- **Collection entries**
........

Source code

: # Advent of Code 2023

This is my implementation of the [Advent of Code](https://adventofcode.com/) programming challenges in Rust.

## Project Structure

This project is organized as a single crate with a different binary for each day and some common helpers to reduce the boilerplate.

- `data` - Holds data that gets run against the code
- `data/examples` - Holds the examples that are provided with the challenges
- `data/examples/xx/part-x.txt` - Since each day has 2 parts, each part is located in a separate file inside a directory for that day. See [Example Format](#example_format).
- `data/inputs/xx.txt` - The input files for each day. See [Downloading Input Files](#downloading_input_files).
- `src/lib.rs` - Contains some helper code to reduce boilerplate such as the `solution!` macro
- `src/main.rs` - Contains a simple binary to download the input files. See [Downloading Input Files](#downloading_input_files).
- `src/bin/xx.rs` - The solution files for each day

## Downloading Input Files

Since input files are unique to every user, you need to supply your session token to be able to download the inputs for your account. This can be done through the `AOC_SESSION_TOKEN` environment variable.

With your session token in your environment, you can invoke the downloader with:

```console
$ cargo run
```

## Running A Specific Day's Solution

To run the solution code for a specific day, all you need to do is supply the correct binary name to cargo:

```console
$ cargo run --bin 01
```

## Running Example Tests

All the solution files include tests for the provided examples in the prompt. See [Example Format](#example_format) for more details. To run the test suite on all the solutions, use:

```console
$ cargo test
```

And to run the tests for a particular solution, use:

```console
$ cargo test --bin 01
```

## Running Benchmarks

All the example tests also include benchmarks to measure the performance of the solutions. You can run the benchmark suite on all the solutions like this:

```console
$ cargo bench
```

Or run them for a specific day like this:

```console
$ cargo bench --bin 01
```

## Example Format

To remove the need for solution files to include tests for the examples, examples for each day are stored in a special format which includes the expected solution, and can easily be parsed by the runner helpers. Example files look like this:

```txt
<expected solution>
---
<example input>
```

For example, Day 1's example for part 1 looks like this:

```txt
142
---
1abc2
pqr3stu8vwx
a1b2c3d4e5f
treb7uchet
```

........

- **AIM OF THE TASK**
Would you copy all lines in the records where the string "that" appears?

- **RESPONSE AREA**
- `data` - Holds data that gets run against the code
- `data/examples` - Holds the examples that are provided with the challenges
- `data/examples/xx/part-x.txt` - Since each day has 2 parts, each part is located in a separate file inside a directory for that day. See [Example Format](#example_format).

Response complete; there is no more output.